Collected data

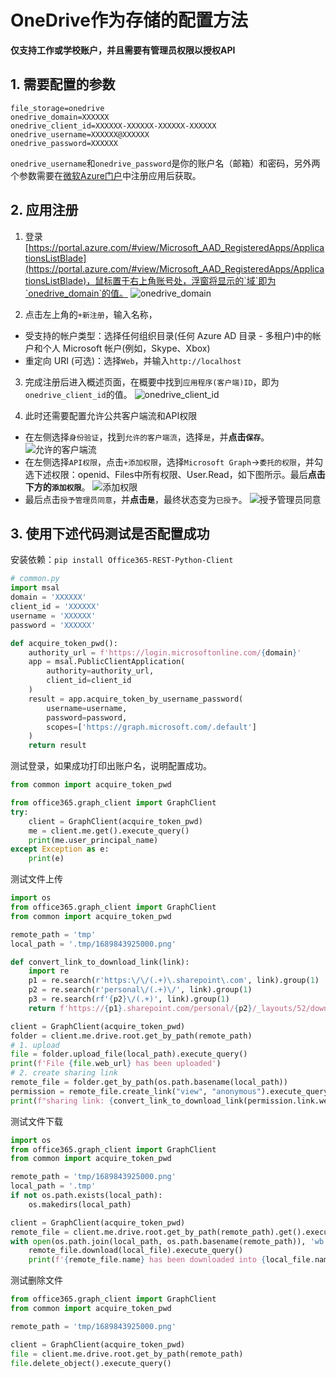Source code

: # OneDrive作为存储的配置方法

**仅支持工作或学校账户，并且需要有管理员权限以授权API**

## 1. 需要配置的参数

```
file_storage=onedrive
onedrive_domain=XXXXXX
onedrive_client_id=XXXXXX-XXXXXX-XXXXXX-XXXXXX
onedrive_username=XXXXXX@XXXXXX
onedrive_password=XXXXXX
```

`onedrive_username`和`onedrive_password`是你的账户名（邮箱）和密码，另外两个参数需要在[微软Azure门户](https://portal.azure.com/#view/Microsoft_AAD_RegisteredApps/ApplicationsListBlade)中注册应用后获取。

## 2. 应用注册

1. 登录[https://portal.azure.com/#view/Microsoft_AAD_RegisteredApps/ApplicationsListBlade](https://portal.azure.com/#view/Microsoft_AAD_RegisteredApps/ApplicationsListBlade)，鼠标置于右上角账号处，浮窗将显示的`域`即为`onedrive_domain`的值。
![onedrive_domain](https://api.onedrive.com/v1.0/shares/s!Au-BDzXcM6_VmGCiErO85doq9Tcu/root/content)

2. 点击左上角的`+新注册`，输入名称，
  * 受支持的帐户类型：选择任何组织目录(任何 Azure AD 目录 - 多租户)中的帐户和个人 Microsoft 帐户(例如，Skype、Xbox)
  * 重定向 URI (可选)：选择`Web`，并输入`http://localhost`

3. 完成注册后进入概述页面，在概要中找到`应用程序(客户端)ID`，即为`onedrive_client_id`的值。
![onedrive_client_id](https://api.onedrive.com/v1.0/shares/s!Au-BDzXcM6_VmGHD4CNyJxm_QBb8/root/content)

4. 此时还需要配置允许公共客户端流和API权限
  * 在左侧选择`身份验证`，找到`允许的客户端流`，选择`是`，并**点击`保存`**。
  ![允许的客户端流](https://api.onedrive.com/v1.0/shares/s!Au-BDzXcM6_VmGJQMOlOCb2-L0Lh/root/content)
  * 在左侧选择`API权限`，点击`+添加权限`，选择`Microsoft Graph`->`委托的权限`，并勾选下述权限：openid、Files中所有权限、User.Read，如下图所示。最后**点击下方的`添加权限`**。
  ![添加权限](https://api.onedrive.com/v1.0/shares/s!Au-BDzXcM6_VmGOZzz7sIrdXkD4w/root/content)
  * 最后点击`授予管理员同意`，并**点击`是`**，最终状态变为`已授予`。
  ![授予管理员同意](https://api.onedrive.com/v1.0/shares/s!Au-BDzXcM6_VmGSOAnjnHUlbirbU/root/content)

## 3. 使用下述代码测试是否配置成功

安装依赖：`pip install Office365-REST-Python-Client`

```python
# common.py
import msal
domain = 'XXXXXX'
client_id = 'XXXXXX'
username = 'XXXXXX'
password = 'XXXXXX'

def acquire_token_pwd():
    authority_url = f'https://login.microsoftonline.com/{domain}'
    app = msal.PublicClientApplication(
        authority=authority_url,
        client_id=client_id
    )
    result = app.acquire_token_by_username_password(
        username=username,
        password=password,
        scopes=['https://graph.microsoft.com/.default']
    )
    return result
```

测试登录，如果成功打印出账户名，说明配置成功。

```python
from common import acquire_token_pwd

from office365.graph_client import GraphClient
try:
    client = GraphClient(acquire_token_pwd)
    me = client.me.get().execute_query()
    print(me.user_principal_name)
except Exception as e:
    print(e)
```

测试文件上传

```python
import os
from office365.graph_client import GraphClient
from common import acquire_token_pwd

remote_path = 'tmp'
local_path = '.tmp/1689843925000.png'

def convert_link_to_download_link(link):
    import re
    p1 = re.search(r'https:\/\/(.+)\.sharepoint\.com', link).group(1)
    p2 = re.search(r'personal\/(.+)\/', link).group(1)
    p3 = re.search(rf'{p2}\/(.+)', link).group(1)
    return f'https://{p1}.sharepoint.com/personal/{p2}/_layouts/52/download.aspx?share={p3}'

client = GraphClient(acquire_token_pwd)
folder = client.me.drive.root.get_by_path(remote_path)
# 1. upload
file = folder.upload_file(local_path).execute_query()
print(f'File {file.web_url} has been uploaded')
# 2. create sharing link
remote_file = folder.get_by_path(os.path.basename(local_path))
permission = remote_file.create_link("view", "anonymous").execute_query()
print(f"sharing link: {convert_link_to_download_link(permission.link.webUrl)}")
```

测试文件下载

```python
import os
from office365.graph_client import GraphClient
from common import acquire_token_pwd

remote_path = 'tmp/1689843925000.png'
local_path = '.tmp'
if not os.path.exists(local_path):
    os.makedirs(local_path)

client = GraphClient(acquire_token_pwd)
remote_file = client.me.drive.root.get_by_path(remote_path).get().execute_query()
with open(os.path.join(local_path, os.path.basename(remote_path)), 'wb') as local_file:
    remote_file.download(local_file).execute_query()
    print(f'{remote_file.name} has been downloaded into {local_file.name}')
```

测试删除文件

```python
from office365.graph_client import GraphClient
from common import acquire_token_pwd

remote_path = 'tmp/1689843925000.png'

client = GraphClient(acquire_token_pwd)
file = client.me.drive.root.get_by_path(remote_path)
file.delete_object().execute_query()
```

» Work instruction: Write the number of lines in the data above that contain "授予管理员同意", adding no other words.

» Answer box: 2